* _Source material_
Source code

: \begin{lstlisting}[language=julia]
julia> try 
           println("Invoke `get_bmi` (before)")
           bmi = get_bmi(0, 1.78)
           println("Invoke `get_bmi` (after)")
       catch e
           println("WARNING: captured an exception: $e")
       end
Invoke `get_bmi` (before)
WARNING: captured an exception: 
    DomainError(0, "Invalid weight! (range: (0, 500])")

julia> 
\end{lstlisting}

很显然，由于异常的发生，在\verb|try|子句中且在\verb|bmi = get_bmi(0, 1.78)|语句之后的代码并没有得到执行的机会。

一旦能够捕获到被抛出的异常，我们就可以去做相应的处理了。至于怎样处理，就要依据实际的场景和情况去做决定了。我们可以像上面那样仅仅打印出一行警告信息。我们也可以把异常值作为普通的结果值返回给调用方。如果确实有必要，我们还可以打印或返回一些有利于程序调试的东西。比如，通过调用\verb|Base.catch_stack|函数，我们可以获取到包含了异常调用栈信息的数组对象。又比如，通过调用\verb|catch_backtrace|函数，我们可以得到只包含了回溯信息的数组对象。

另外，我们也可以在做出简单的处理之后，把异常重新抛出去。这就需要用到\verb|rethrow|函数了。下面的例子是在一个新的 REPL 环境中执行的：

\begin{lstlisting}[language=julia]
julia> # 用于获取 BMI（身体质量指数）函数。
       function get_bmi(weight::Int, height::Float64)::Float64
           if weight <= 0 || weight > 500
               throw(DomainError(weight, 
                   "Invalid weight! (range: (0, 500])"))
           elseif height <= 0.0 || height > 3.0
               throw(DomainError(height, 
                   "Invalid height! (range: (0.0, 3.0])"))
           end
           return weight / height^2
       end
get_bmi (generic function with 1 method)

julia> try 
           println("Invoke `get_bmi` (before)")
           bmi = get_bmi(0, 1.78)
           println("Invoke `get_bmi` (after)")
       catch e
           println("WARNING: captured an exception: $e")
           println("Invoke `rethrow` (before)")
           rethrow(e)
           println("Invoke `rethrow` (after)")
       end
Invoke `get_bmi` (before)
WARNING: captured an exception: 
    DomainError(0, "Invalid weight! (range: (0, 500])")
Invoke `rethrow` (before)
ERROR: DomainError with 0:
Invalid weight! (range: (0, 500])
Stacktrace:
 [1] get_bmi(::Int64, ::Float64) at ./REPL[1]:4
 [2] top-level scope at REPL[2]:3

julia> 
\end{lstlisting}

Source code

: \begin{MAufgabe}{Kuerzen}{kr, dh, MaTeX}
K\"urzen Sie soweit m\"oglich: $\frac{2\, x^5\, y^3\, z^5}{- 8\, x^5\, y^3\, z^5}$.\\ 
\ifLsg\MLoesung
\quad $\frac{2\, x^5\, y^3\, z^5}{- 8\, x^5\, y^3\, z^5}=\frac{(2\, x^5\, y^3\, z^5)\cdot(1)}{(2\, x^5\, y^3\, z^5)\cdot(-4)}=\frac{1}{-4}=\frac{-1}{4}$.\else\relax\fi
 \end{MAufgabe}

* _Exercise goal_
If a line in the entries above contains the word "MAufgabe", copy it.

* _Response below_
: \begin{MAufgabe}{Kuerzen}{kr, dh, MaTeX}
 \end{MAufgabe}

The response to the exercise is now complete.